DATE: August 10, 2012

 

FROM: Andrew J. Szeri, Faculty Head, Operational Excellence Program

TO:      Chris Rosen, Co-chair of BFA, Haas School of Business,

Louise Fortmann, Department of ESPM,

Gregory Levine, Department of the History of Art

 

CC:       Robert Jacobsen, Chair, Academic Senate

Christina Maslach, Vice-Chair, Academic Senate

Elizabeth Deakin, Alex Bell Co-Chairs, CAPRA

Panos Papadopoulos, incoming Chair, CAPRA

 

RE:      Response to your memo on Campus Shared Services, July 2, 2012

 

Thank you for your constructive memo regarding shared services dated July 2. It is my pleasure to respond on behalf of the OE Executive Committee and the Campus Shared Services (CSS) Implementation Team. I will address as many of the specific points as I can.

 

Financing: The OE budget for CSS implementation has been approved. There is an executive summary of the budget on the OE website. The financial model (how shared services will be paid for in operations) is still under development, in close consultation with academic and administrative leadership.

 

Monitoring and evaluation: The new shared services website has comparative information on shared services at other institutions. Units that wish to receive help in re-structuring after the many OE changes are in place will have Transformation Support Services to call upon (proposal approved yesterday). Also useful for monitoring and evaluation will be the data from our Service and Technology Survey. This was conducted to establish a baseline. It was sent to all staff over the summer, and a version (we are working on with Academic Senate leadership) will be sent to all faculty members in the fall, with repeated administration of the survey in the future.

 

Decision-making: The 4th Street location was among many studied. However, space considerations, seismic safety, costs to renovate, suitability for technology infrastructure, and amenities for staff made it the clear choice. There was no space on or contiguous to the campus and available for rental or purchase that met these important goals. We will benefit from highly valuable distributed space opening up on the central campus that we expect to be repurposed from administrative use towards teaching and research; additional space is a matter of keen interest often brought up by academic departments.
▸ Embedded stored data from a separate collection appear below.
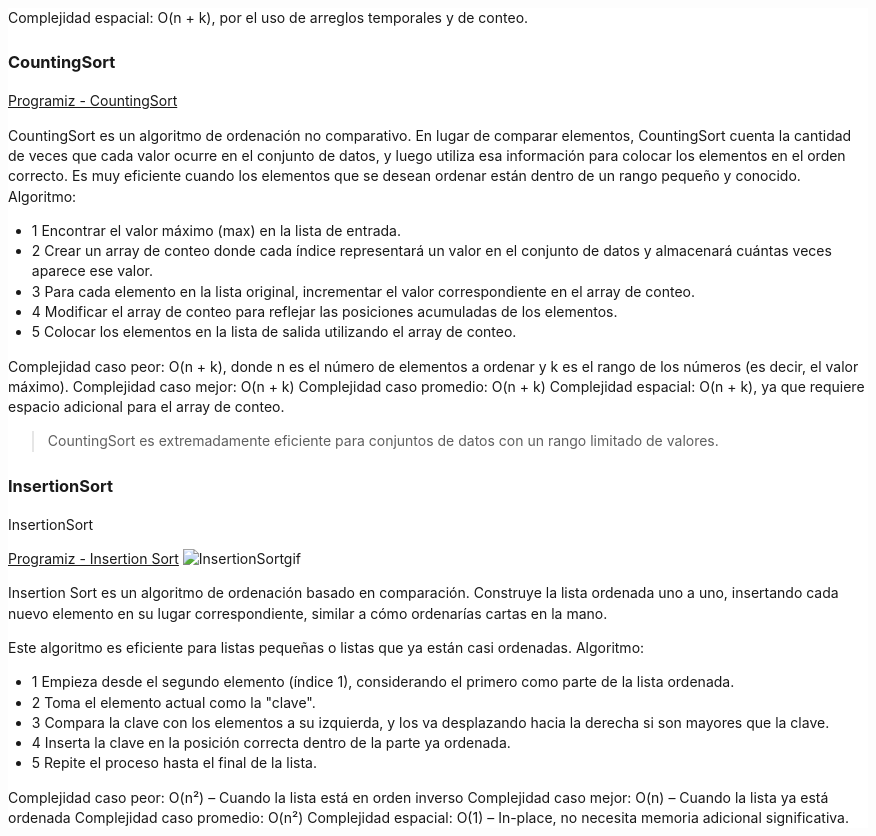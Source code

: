 Complejidad espacial: O(n + k), por el uso de arreglos temporales y de conteo.

### CountingSort
[Programiz - CountingSort](https://www.programiz.com/dsa/counting-sort#:~:text=Counting%20sort%20is%20a%20sorting,index%20of%20the%20auxiliary%20array.)

CountingSort es un algoritmo de ordenación no comparativo. 
En lugar de comparar elementos, CountingSort cuenta la cantidad de veces que cada valor ocurre en el conjunto de datos, y luego utiliza esa información para colocar los elementos en el orden correcto. 
Es muy eficiente cuando los elementos que se desean ordenar están dentro de un rango pequeño y conocido.
Algoritmo:

- 1 Encontrar el valor máximo (max) en la lista de entrada. 
- 2 Crear un array de conteo donde cada índice representará un valor en el conjunto de datos y almacenará cuántas veces aparece ese valor. 
- 3 Para cada elemento en la lista original, incrementar el valor correspondiente en el array de conteo. 
- 4 Modificar el array de conteo para reflejar las posiciones acumuladas de los elementos. 
- 5 Colocar los elementos en la lista de salida utilizando el array de conteo.

Complejidad caso peor: O(n + k), donde n es el número de elementos a ordenar y k es el rango de los números (es decir, el valor máximo). 
Complejidad caso mejor: O(n + k) 
Complejidad caso promedio: O(n + k)
Complejidad espacial: O(n + k), ya que requiere espacio adicional para el array de conteo.

> CountingSort es extremadamente eficiente para conjuntos de datos con un rango limitado de valores.

### InsertionSort
InsertionSort

[Programiz - Insertion Sort](https://www.programiz.com/dsa/insertion-sort)
![InsertionSortgif](https://upload.wikimedia.org/wikipedia/commons/0/0f/Insertion-sort-example-300px.gif)

Insertion Sort es un algoritmo de ordenación basado en comparación.
Construye la lista ordenada uno a uno, insertando cada nuevo elemento en su lugar correspondiente, similar a cómo ordenarías cartas en la mano.

Este algoritmo es eficiente para listas pequeñas o listas que ya están casi ordenadas.
Algoritmo:

- 1 Empieza desde el segundo elemento (índice 1), considerando el primero como parte de la lista ordenada.
- 2 Toma el elemento actual como la "clave".
- 3 Compara la clave con los elementos a su izquierda, y los va desplazando hacia la derecha si son mayores que la clave.
- 4 Inserta la clave en la posición correcta dentro de la parte ya ordenada.
- 5 Repite el proceso hasta el final de la lista.


Complejidad caso peor: O(n²) – Cuando la lista está en orden inverso
Complejidad caso mejor: O(n) – Cuando la lista ya está ordenada
Complejidad caso promedio: O(n²)
Complejidad espacial: O(1) – In-place, no necesita memoria adicional significativa.
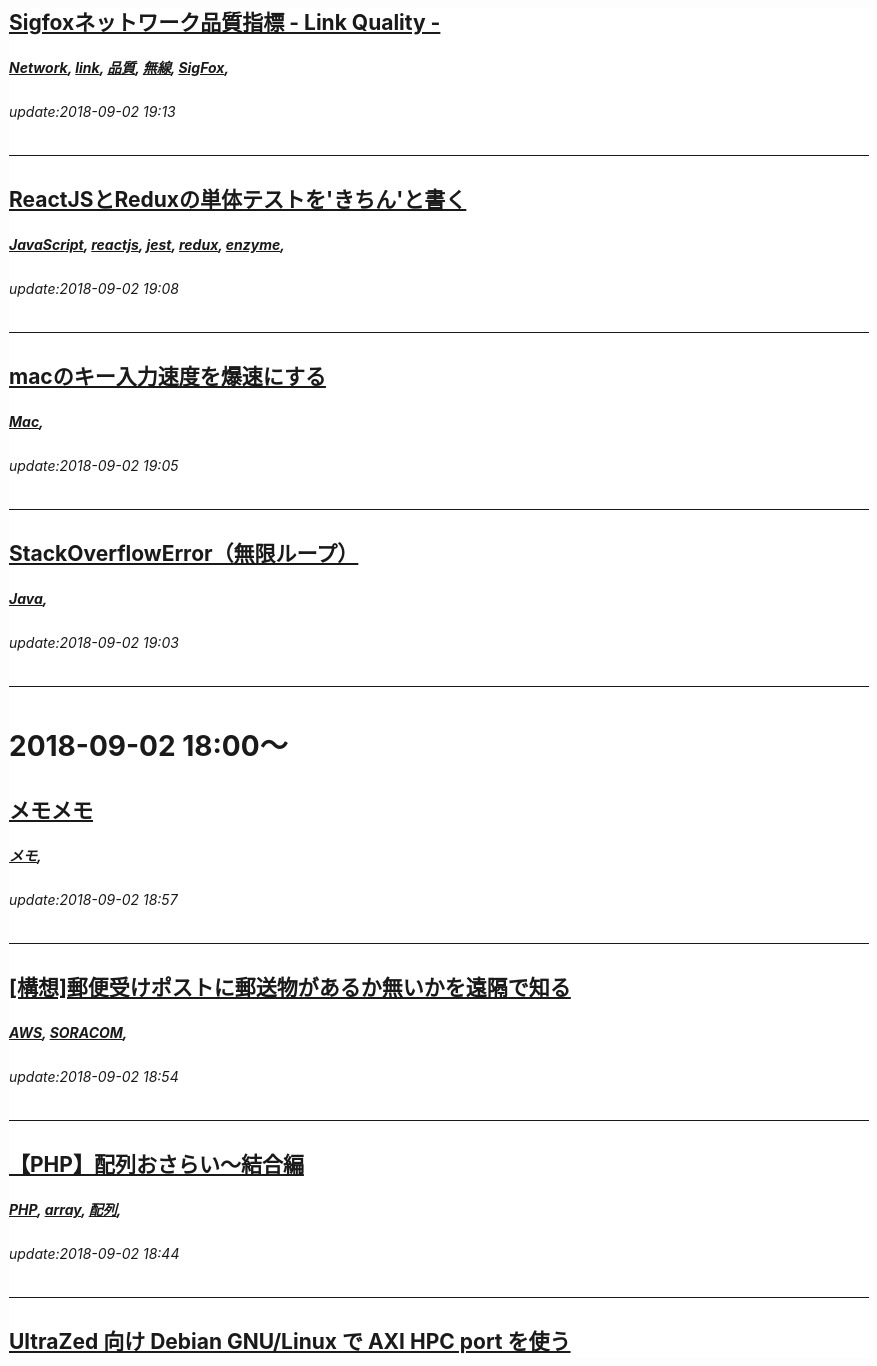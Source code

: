 ## [Sigfoxネットワーク品質指標 - Link Quality -](https://qiita.com/ghibi/items/11acba7b61ad986a6559)
##### [Network](https://qiita.com/tags/Network), [link](https://qiita.com/tags/link), [品質](https://qiita.com/tags/品質), [無線](https://qiita.com/tags/無線), [SigFox](https://qiita.com/tags/SigFox), 
###### update:2018-09-02 19:13
---
## [ReactJSとReduxの単体テストを'きちん'と書く](https://qiita.com/teradonburi/items/8a7a3149b293844a6edd)
##### [JavaScript](https://qiita.com/tags/JavaScript), [reactjs](https://qiita.com/tags/reactjs), [jest](https://qiita.com/tags/jest), [redux](https://qiita.com/tags/redux), [enzyme](https://qiita.com/tags/enzyme), 
###### update:2018-09-02 19:08
---
## [macのキー入力速度を爆速にする](https://qiita.com/Jazz-Git/items/705f8620d97aea808c88)
##### [Mac](https://qiita.com/tags/Mac), 
###### update:2018-09-02 19:05
---
## [StackOverflowError（無限ループ）](https://qiita.com/hp_kj/items/d9d7e26c861271a65de4)
##### [Java](https://qiita.com/tags/Java), 
###### update:2018-09-02 19:03
---




# 2018-09-02 18:00～
## [メモメモ](https://qiita.com/murasakinoue/items/948f4db9b0d35f9cc460)
##### [メモ](https://qiita.com/tags/メモ), 
###### update:2018-09-02 18:57
---
## [[構想]郵便受けポストに郵送物があるか無いかを遠隔で知る](https://qiita.com/datafocus/items/5ccf11d815223cc1cb46)
##### [AWS](https://qiita.com/tags/AWS), [SORACOM](https://qiita.com/tags/SORACOM), 
###### update:2018-09-02 18:54
---
## [【PHP】配列おさらい〜結合編](https://qiita.com/33yuki/items/242e55a9a69a4a7fa3db)
##### [PHP](https://qiita.com/tags/PHP), [array](https://qiita.com/tags/array), [配列](https://qiita.com/tags/配列), 
###### update:2018-09-02 18:44
---
## [UltraZed 向け Debian GNU/Linux で AXI HPC port を使う](https://qiita.com/ikwzm/items/79170301e215b21b14aa)
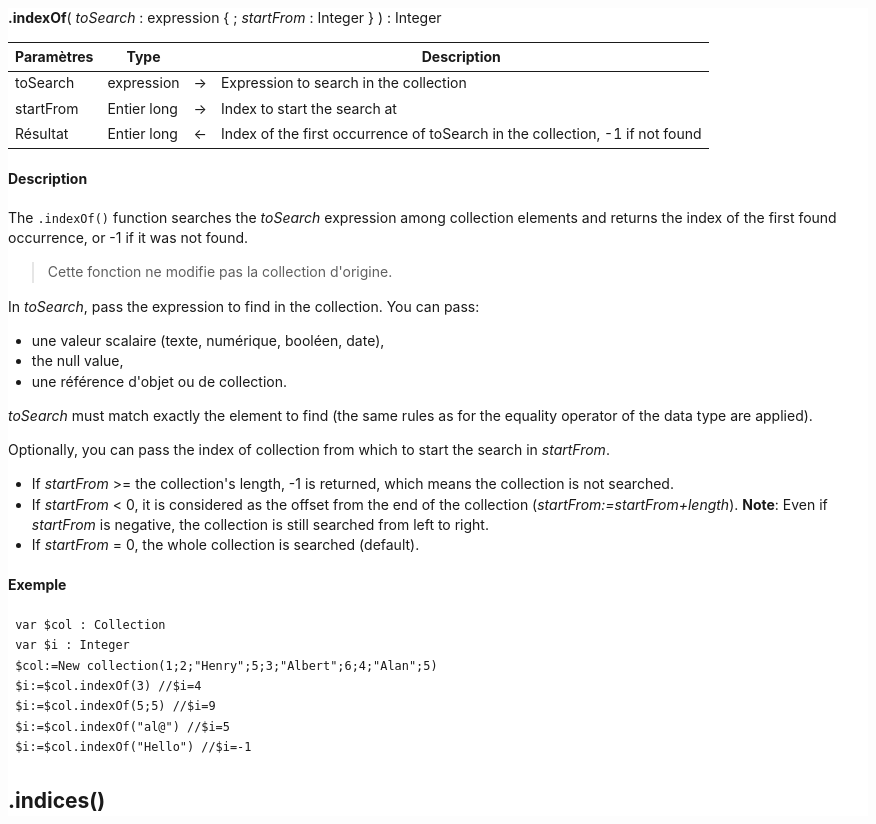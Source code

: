 **.indexOf**(  *toSearch* : expression { ; *startFrom* : Integer } ) : Integer 


| Paramètres | Type        |    | Description                                                                  |
| ---------- | ----------- |:--:| ---------------------------------------------------------------------------- |
| toSearch   | expression  | -> | Expression to search in the collection                                       |
| startFrom  | Entier long | -> | Index to start the search at                                                 |
| Résultat   | Entier long | <- | Index of the first occurrence of toSearch in the collection, -1 if not found |



#### Description

The `.indexOf()` function searches the *toSearch* expression among collection elements and returns the index of the first found occurrence, or -1 if it was not found.
> Cette fonction ne modifie pas la collection d'origine.

In *toSearch*, pass the expression to find in the collection. You can pass:

*   une valeur scalaire (texte, numérique, booléen, date),
*   the null value,
*   une référence d'objet ou de collection.

*toSearch* must match exactly the element to find (the same rules as for the equality operator of the data type are applied).

Optionally, you can pass the index of collection from which to start the search in *startFrom*.

*   If *startFrom* >= the collection's length, -1 is returned, which means the collection is not searched.
*   If *startFrom* < 0, it is considered as the offset from the end of the collection (*startFrom:=startFrom+length*). **Note**: Even if *startFrom* is negative, the collection is still searched from left to right.
*   If *startFrom* = 0, the whole collection is searched (default).

#### Exemple



```4d
 var $col : Collection
 var $i : Integer
 $col:=New collection(1;2;"Henry";5;3;"Albert";6;4;"Alan";5)
 $i:=$col.indexOf(3) //$i=4
 $i:=$col.indexOf(5;5) //$i=9
 $i:=$col.indexOf("al@") //$i=5
 $i:=$col.indexOf("Hello") //$i=-1
``` 








## .indices()
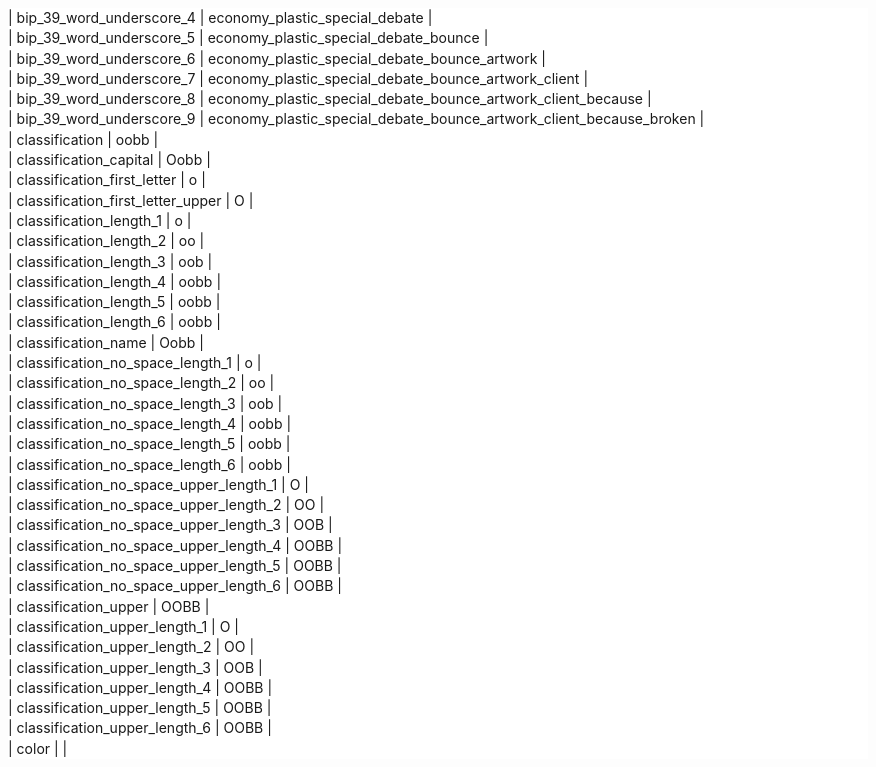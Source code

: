 | bip_39_word_underscore_4 | economy_plastic_special_debate |  
| bip_39_word_underscore_5 | economy_plastic_special_debate_bounce |  
| bip_39_word_underscore_6 | economy_plastic_special_debate_bounce_artwork |  
| bip_39_word_underscore_7 | economy_plastic_special_debate_bounce_artwork_client |  
| bip_39_word_underscore_8 | economy_plastic_special_debate_bounce_artwork_client_because |  
| bip_39_word_underscore_9 | economy_plastic_special_debate_bounce_artwork_client_because_broken |  
| classification | oobb |  
| classification_capital | Oobb |  
| classification_first_letter | o |  
| classification_first_letter_upper | O |  
| classification_length_1 | o |  
| classification_length_2 | oo |  
| classification_length_3 | oob |  
| classification_length_4 | oobb |  
| classification_length_5 | oobb |  
| classification_length_6 | oobb |  
| classification_name | Oobb |  
| classification_no_space_length_1 | o |  
| classification_no_space_length_2 | oo |  
| classification_no_space_length_3 | oob |  
| classification_no_space_length_4 | oobb |  
| classification_no_space_length_5 | oobb |  
| classification_no_space_length_6 | oobb |  
| classification_no_space_upper_length_1 | O |  
| classification_no_space_upper_length_2 | OO |  
| classification_no_space_upper_length_3 | OOB |  
| classification_no_space_upper_length_4 | OOBB |  
| classification_no_space_upper_length_5 | OOBB |  
| classification_no_space_upper_length_6 | OOBB |  
| classification_upper | OOBB |  
| classification_upper_length_1 | O |  
| classification_upper_length_2 | OO |  
| classification_upper_length_3 | OOB |  
| classification_upper_length_4 | OOBB |  
| classification_upper_length_5 | OOBB |  
| classification_upper_length_6 | OOBB |  
| color |  |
Information about which members of staff will make the transition to CSS—and when—is forthcoming.

 

The shared services center: Faculty issues with research administration are being addressed in working groups that include the VCR, VCAF and leadership from schools and colleges with intensive externally funded research programs. In addition, “tiger teams” will support the new structure; these will be tasked with addressing urgent issues concerning research administration on an accelerated basis. No environment is static, and therefore the changes that will accompany the transitions to UC Path are being carefully integrated into CSS planning, as well as CalTime implementation.

 

More generally, faculty concerns about governance and quality of support may be addressed in the governance documents on the website. It is especially important that we have built in appropriate avenues for feedback about service quality. Finally, in your letter, the suggestion is made to establish another committee concerned with planning. There are more than 15 workgroups (of primarily staff) having input into the design of shared services. The CSS implementation team and the OE Program Office work closely with CAPRA on such things as the faculty survey that will be launched in the fall. We have also worked with senate leadership (and the deans) to constitute a faculty committee to provide input on research administration in shared services, as this is a particular area of faculty interest and expertise.

 

Thank you again for your constructive letter. There is great care being taken in the design of high quality shared services for the Berkeley campus. This takes time, so not all questions have immediate answers. The Operational Excellence Program leadership welcomes your continuing input.